Go(a)t Milk?

Wyeth Acres sells fresh goat milk in Healdsburg for "pets". But really, why waste it on Fido?


Growing up as a hippie kid has all sorts of pluses and minuses, mainly related to the uneasy balance between freedom and hygiene. While I can’t speak to the suburban, military or other stereotypical child-rearing formats – for better or worse, parents only get to lay that particular bet the one time – I do suspect they all have their share of credits and debits as well, although I’d also wager that the specific journal entries look a bit different.

Case in point: warm, full udders. Whatever personal history colors the Cleaver kids nostalgic, I seriously doubt that it includes Milk Duty. But anyone who spent a significant slice of the 1970s on a commune deep in Mendocino County will, in addition to the  communal barn, the steady diet of sprouts, and the hot tub full of hairy, naked people, have come across a communal source of milk.

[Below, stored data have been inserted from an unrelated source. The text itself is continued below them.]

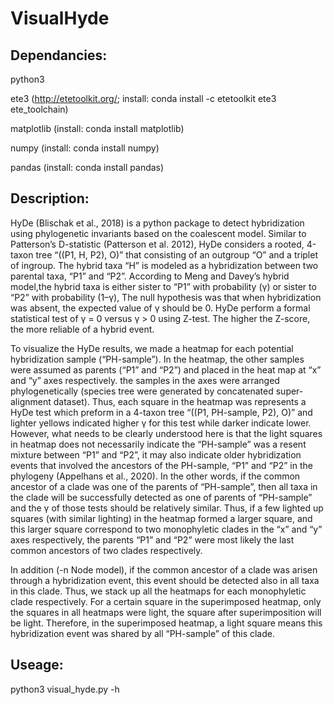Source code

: # VisualHyde
## Dependancies: 
  python3
  
  ete3 (http://etetoolkit.org/;  install: conda install -c etetoolkit ete3 ete_toolchain)
  
  matplotlib (install: conda install matplotlib)
  
  numpy (install: conda install numpy)
  
  pandas (install: conda install pandas)
  

## Description:

  HyDe (Blischak et al., 2018) is a python package to detect hybridization using phylogenetic invariants based on the coalescent model. Similar to Patterson’s D-statistic (Patterson et al. 2012), HyDe considers a rooted, 4-taxon tree “((P1, H, P2), O)” that consisting of an outgroup “O” and a triplet of ingroup. The hybrid taxa “H” is modeled as a hybridization between two parental taxa, “P1” and “P2”. According to Meng and Davey’s hybrid model,the hybrid taxa is either sister to “P1” with probability (γ) or sister to “P2” with probability (1–γ), The null hypothesis was that when hybridization was absent, the expected value of γ should be 0. HyDe perform a formal statistical test of γ = 0 versus γ > 0 using Z-test. The higher the Z-score, the more reliable of a hybrid event.

  To visualize the HyDe results, we made a heatmap for each potential hybridization sample (“PH-sample”). In the heatmap, the other samples were assumed as parents (“P1” and “P2”) and placed in the heat map at “x” and “y” axes respectively. the samples in the axes were arranged phylogenetically (species tree were generated by concatenated super-alignment dataset). Thus, each square in the heatmap was represents a HyDe test which preform in a 4-taxon tree “((P1, PH-sample, P2), O)” and lighter yellows indicated higher γ for this test while darker indicate lower. However, what needs to be clearly understood here is that the light squares in heatmap does not necessarily indicate the “PH-sample” was a resent mixture between “P1” and “P2”, it may also indicate older hybridization events that involved the ancestors of the PH-sample, “P1” and “P2” in the phylogeny (Appelhans et al., 2020). In the other words, if the common ancestor of a clade was one of the parents of “PH-sample”, then all taxa in the clade will be successfully detected as one of parents of “PH-sample” and the γ of those tests should be relatively similar. Thus, if a few lighted up squares (with similar lighting) in the heatmap formed a larger square, and this larger square correspond to two monophyletic clades in the “x” and “y” axes respectively, the parents “P1” and “P2” were most likely the last common ancestors of two clades respectively.

  In addition (-n Node model), if the common ancestor of a clade was arisen through a hybridization event, this event should be detected also in all taxa in this clade. Thus, we stack up all the heatmaps for each monophyletic clade respectively. For a certain square in the superimposed heatmap, only the squares in all heatmaps were light, the square after superimposition will be light. Therefore, in the superimposed heatmap, a light square means this hybridization event was shared by all “PH-sample” of this clade.   

## Useage:

python3 visual_hyde.py -h

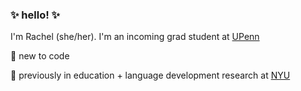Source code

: ### ✨ hello! ✨

I'm Rachel (she/her). I'm an incoming grad student at [UPenn](https://www.seas.upenn.edu/)

🌱 new to code

🔬 previously in education + language development research at [NYU](https://steinhardt.nyu.edu/)
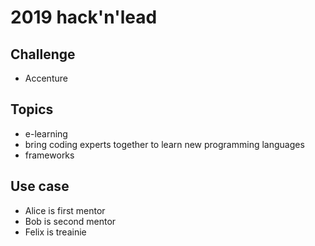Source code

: # 2019 hack'n'lead

## Challenge
- Accenture

## Topics
- e-learning
- bring coding experts together to learn new programming languages
- frameworks

## Use case
- Alice is first mentor
- Bob is second mentor
- Felix is treainie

For me and my fellow hippies-in-training, milking the goat or cow was simply one of our many community chores; and, quite frankly, one of the better ones – certainly, it beats dishes and anything to do with the words “out” and “house”. Not only is milking kind of fun, but you get to taste the milk itself, warm, sweet, and richly laden with the cream not yet skimmed for butter, straight from the source. It’s not something most of us get to experience very often, and that’s a shame, because fresh milk – really fresh – is as distinct from the homogenized, store-bought variety as a late summer tomato-on-the-vine is from its pale, mealy supermarket phantasm.

The point of this particular trip down flashback lane is that I’ve recently been buying goat’s milk from that little lady up pictured above-right, milk so fresh that the jar is warm to the touch whenever I stop by the farm – Wyeth Acres, about a mile off the Healdsburg Plaza – on my way home from school drop-off. (I should probably mention that the Wyeth website offers the admonition, no doubt to the thrill of grumpy food regulators everywhere, that their milk is “for pet food only”, but that hasn’t stopped me from cooking it into my panna cotta or pouring it over my kids’ breakfast cereal, our federal overseers be damned. So sue me.)

Goats often get a bad rap, but I’m convinced that that has more to do with our lack of familiarity and far less with the actual taste of the stuff, because the American diet simply doesn’t include much goat, either in meat or dairy form. We’re conditioned to think of goat as a pungent, wild sort of flavor, but the milk we’ve been getting is anything but: it’s mild, sweet, and as white as the snow you wake up to. My one caveat is that it spoils quickly – my middle child learned this the hard way – so my suggestion is to buy it the day it was milked, and use it up over the next few days.